BEGIN
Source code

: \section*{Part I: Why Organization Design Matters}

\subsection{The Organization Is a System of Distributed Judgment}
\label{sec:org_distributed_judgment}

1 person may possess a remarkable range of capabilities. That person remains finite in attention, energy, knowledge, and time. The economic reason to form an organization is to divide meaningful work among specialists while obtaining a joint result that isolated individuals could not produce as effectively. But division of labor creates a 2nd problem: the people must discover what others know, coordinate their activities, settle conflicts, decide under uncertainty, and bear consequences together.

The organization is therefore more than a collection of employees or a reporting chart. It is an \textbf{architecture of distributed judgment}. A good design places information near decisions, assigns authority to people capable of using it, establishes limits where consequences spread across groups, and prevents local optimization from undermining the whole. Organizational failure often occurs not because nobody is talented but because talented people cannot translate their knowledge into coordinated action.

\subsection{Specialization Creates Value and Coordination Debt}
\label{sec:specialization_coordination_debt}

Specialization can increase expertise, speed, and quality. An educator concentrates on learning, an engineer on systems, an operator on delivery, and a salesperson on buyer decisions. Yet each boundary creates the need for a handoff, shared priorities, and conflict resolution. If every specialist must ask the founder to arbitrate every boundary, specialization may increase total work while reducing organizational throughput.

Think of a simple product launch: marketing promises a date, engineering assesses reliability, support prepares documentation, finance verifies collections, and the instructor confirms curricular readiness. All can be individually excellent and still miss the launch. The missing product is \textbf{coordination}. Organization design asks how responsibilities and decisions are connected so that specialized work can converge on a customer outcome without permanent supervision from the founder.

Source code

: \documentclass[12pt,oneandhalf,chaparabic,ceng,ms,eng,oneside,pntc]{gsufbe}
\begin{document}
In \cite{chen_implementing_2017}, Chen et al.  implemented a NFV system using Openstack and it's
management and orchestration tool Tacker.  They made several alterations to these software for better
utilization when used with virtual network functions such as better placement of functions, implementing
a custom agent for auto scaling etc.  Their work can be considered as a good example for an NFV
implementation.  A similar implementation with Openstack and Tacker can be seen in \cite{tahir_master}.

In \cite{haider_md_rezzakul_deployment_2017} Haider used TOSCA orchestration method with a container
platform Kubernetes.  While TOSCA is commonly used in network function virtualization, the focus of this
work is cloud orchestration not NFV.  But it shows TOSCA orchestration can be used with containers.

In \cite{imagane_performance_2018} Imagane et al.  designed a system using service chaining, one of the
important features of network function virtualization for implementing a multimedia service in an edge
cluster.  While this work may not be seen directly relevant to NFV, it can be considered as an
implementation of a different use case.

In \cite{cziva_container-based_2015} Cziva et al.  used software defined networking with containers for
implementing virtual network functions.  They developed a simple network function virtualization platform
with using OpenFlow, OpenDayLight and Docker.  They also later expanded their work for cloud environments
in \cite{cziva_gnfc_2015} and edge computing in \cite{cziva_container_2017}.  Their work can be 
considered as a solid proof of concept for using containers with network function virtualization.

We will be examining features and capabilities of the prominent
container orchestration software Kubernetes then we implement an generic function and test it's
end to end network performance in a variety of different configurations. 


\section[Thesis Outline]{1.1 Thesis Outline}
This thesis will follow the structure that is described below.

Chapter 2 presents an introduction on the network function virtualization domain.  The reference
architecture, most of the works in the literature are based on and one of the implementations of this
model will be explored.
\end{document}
END
> **PROBLEM REQUIREMENTS**:
Once the lines of the entries containing the word "label" have been counted, report the number alone.

> **PROBLEM SOLUTION**:
2